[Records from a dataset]
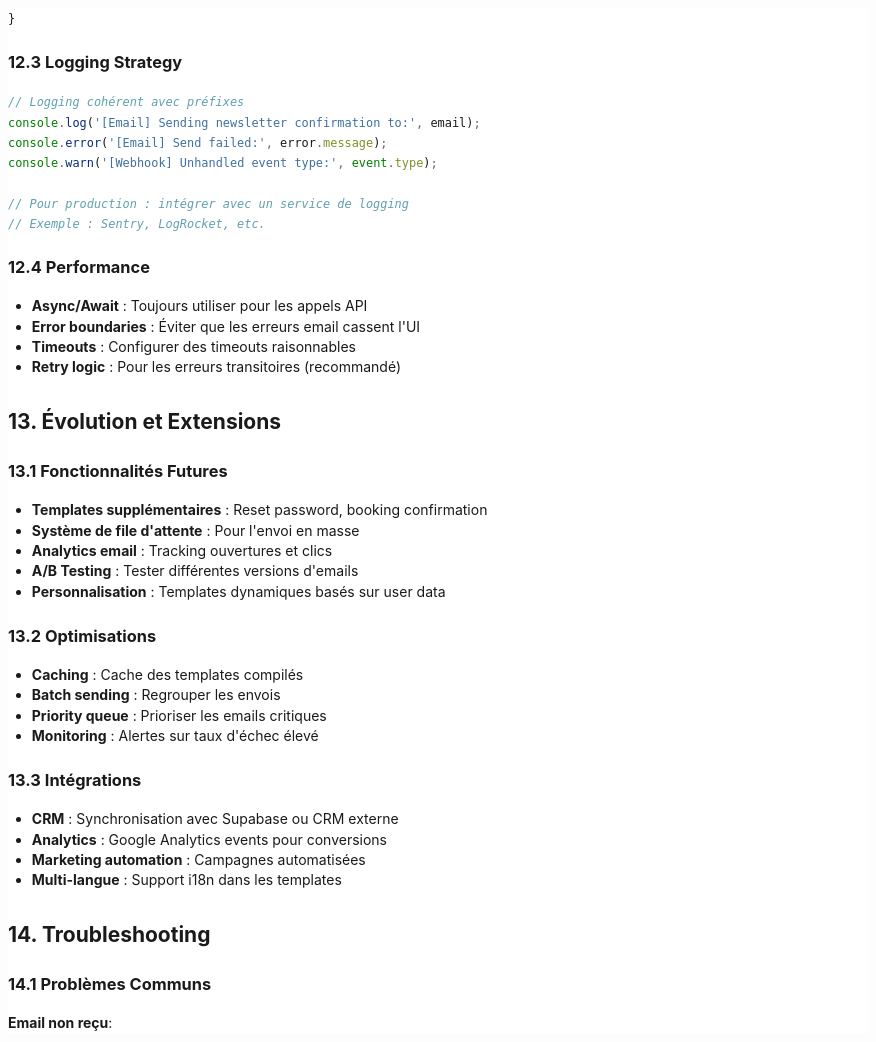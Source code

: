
 ```typescript
}
```

### 12.3 Logging Strategy

```typescript
// Logging cohérent avec préfixes
console.log('[Email] Sending newsletter confirmation to:', email);
console.error('[Email] Send failed:', error.message);
console.warn('[Webhook] Unhandled event type:', event.type);

// Pour production : intégrer avec un service de logging
// Exemple : Sentry, LogRocket, etc.
```

### 12.4 Performance

- **Async/Await** : Toujours utiliser pour les appels API
- **Error boundaries** : Éviter que les erreurs email cassent l'UI
- **Timeouts** : Configurer des timeouts raisonnables
- **Retry logic** : Pour les erreurs transitoires (recommandé)

## 13. Évolution et Extensions

### 13.1 Fonctionnalités Futures

- **Templates supplémentaires** : Reset password, booking confirmation
- **Système de file d'attente** : Pour l'envoi en masse
- **Analytics email** : Tracking ouvertures et clics
- **A/B Testing** : Tester différentes versions d'emails
- **Personnalisation** : Templates dynamiques basés sur user data

### 13.2 Optimisations

- **Caching** : Cache des templates compilés
- **Batch sending** : Regrouper les envois
- **Priority queue** : Prioriser les emails critiques
- **Monitoring** : Alertes sur taux d'échec élevé

### 13.3 Intégrations

- **CRM** : Synchronisation avec Supabase ou CRM externe
- **Analytics** : Google Analytics events pour conversions
- **Marketing automation** : Campagnes automatisées
- **Multi-langue** : Support i18n dans les templates

## 14. Troubleshooting

### 14.1 Problèmes Communs

**Email non reçu**:

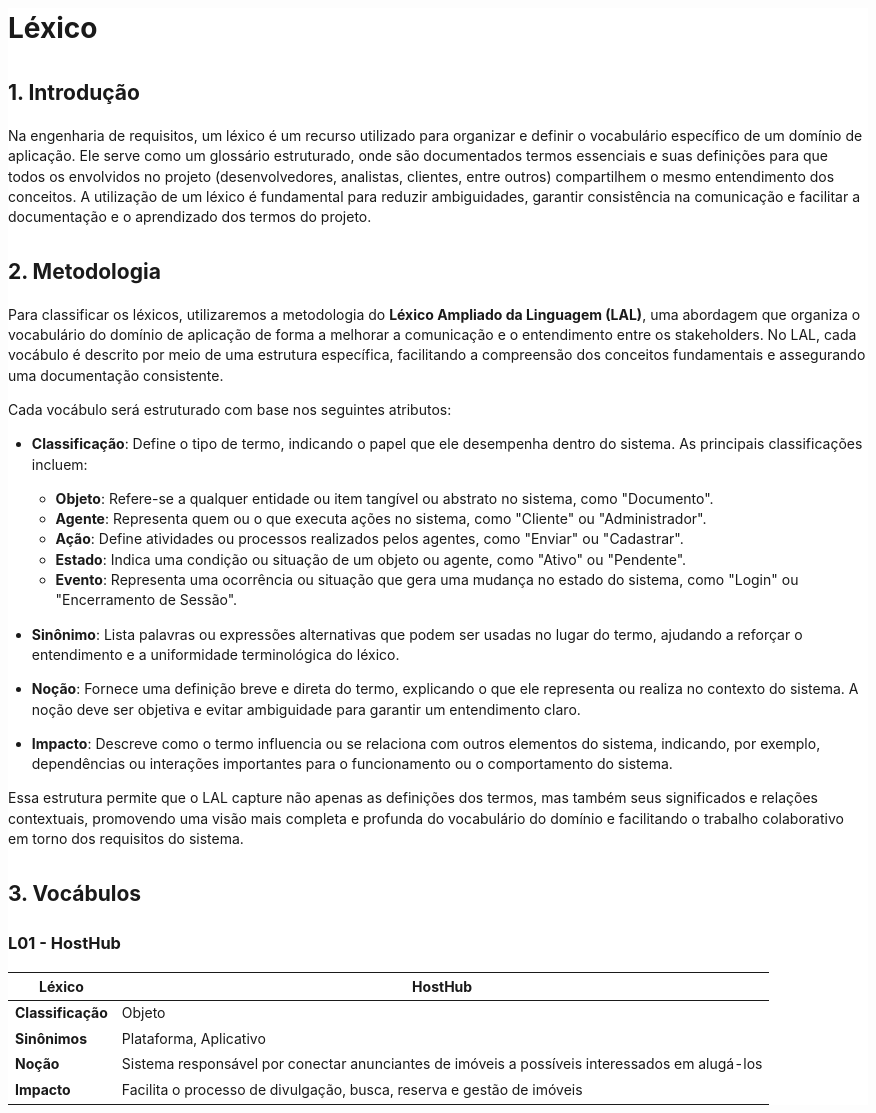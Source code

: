 # Léxico

## 1. Introdução

Na engenharia de requisitos, um léxico é um recurso utilizado para organizar e definir o vocabulário específico de um domínio de aplicação. Ele serve como um glossário estruturado, onde são documentados termos essenciais e suas definições para que todos os envolvidos no projeto (desenvolvedores, analistas, clientes, entre outros) compartilhem o mesmo entendimento dos conceitos. A utilização de um léxico é fundamental para reduzir ambiguidades, garantir consistência na comunicação e facilitar a documentação e o aprendizado dos termos do projeto.

## 2. Metodologia

Para classificar os léxicos, utilizaremos a metodologia do **Léxico Ampliado da Linguagem (LAL)**, uma abordagem que organiza o vocabulário do domínio de aplicação de forma a melhorar a comunicação e o entendimento entre os stakeholders. No LAL, cada vocábulo é descrito por meio de uma estrutura específica, facilitando a compreensão dos conceitos fundamentais e assegurando uma documentação consistente.

Cada vocábulo será estruturado com base nos seguintes atributos:

- **Classificação**: Define o tipo de termo, indicando o papel que ele desempenha dentro do sistema. As principais classificações incluem:
  - **Objeto**: Refere-se a qualquer entidade ou item tangível ou abstrato no sistema, como "Documento".
  - **Agente**: Representa quem ou o que executa ações no sistema, como "Cliente" ou "Administrador".
  - **Ação**: Define atividades ou processos realizados pelos agentes, como "Enviar" ou "Cadastrar".
  - **Estado**: Indica uma condição ou situação de um objeto ou agente, como "Ativo" ou "Pendente".
  - **Evento**: Representa uma ocorrência ou situação que gera uma mudança no estado do sistema, como "Login" ou "Encerramento de Sessão".

- **Sinônimo**: Lista palavras ou expressões alternativas que podem ser usadas no lugar do termo, ajudando a reforçar o entendimento e a uniformidade terminológica do léxico.

- **Noção**: Fornece uma definição breve e direta do termo, explicando o que ele representa ou realiza no contexto do sistema. A noção deve ser objetiva e evitar ambiguidade para garantir um entendimento claro.

- **Impacto**: Descreve como o termo influencia ou se relaciona com outros elementos do sistema, indicando, por exemplo, dependências ou interações importantes para o funcionamento ou o comportamento do sistema.

Essa estrutura permite que o LAL capture não apenas as definições dos termos, mas também seus significados e relações contextuais, promovendo uma visão mais completa e profunda do vocabulário do domínio e facilitando o trabalho colaborativo em torno dos requisitos do sistema.


## 3. Vocábulos

### L01 - HostHub

| Léxico            | HostHub                                                                                       |
| ----------------- | --------------------------------------------------------------------------------------------- |
| **Classificação** | Objeto                                                                                       |
| **Sinônimos**     | Plataforma, Aplicativo                                                                        |
| **Noção**         | Sistema responsável por conectar anunciantes de imóveis a possíveis interessados em alugá-los |
| **Impacto**       | Facilita o processo de divulgação, busca, reserva e gestão de imóveis                         |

= Work request =
With pictures omitted, repeat the entries above word for word from the line holding "- **A/B Testing**" down to the line holding "## 1. Introdução", keeping both of those lines.

= Result =
- **A/B Testing** : Tester différentes versions d'emails
- **Personnalisation** : Templates dynamiques basés sur user data

### 13.2 Optimisations

- **Caching** : Cache des templates compilés
- **Batch sending** : Regrouper les envois
- **Priority queue** : Prioriser les emails critiques
- **Monitoring** : Alertes sur taux d'échec élevé

### 13.3 Intégrations

- **CRM** : Synchronisation avec Supabase ou CRM externe
- **Analytics** : Google Analytics events pour conversions
- **Marketing automation** : Campagnes automatisées
- **Multi-langue** : Support i18n dans les templates

## 14. Troubleshooting

### 14.1 Problèmes Communs

**Email non reçu**:

Source code

: # Léxico

## 1. Introdução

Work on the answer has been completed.